[Saved entries]
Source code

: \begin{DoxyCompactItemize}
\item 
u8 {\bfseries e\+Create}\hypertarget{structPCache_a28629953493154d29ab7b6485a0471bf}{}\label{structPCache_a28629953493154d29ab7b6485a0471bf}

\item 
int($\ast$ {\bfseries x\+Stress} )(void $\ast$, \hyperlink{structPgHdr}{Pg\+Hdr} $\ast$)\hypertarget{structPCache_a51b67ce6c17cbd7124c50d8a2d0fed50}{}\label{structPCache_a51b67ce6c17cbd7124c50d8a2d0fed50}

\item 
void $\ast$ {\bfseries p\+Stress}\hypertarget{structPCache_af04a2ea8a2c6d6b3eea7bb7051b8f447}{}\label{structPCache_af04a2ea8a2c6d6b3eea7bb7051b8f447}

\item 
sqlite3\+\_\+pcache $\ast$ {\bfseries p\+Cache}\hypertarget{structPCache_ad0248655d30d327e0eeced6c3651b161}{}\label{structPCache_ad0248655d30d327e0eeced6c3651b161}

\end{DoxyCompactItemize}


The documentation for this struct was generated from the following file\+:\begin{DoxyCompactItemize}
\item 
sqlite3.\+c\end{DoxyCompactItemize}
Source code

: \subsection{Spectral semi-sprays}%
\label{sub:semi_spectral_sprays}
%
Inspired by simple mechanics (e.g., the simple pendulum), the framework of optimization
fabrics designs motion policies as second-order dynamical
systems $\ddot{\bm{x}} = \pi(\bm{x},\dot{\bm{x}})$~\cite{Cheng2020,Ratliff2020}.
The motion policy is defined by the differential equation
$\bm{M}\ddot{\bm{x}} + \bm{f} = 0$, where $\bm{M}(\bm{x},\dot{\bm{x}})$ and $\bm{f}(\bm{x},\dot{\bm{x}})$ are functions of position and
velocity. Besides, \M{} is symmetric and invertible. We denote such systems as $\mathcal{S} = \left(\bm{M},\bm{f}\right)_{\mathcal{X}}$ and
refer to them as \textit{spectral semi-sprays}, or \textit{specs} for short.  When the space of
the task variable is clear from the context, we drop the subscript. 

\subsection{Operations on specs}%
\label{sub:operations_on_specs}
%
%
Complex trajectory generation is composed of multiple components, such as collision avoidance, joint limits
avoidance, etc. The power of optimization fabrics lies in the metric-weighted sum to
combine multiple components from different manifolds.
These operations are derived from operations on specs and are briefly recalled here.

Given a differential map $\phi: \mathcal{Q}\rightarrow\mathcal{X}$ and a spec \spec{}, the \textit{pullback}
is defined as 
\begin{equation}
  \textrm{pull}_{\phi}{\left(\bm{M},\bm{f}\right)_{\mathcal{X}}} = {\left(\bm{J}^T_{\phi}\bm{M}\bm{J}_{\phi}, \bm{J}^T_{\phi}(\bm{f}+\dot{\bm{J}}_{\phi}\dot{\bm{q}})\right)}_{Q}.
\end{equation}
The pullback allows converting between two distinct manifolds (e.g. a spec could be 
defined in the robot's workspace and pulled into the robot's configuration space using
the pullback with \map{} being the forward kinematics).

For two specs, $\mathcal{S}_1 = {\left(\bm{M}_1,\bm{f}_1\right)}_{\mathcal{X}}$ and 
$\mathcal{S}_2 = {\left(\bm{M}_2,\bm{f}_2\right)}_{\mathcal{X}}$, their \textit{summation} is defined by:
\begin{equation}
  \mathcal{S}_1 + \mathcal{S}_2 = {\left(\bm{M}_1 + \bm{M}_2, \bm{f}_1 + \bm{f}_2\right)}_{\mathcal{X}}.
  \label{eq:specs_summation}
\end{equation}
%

▶ _Problem requirements_: Those lines above that contain the string "Stress" should be returned.

▶ _Problem solution_:
int($\ast$ {\bfseries x\+Stress} )(void $\ast$, \hyperlink{structPgHdr}{Pg\+Hdr} $\ast$)\hypertarget{structPCache_a51b67ce6c17cbd7124c50d8a2d0fed50}{}\label{structPCache_a51b67ce6c17cbd7124c50d8a2d0fed50}
void $\ast$ {\bfseries p\+Stress}\hypertarget{structPCache_af04a2ea8a2c6d6b3eea7bb7051b8f447}{}\label{structPCache_af04a2ea8a2c6d6b3eea7bb7051b8f447}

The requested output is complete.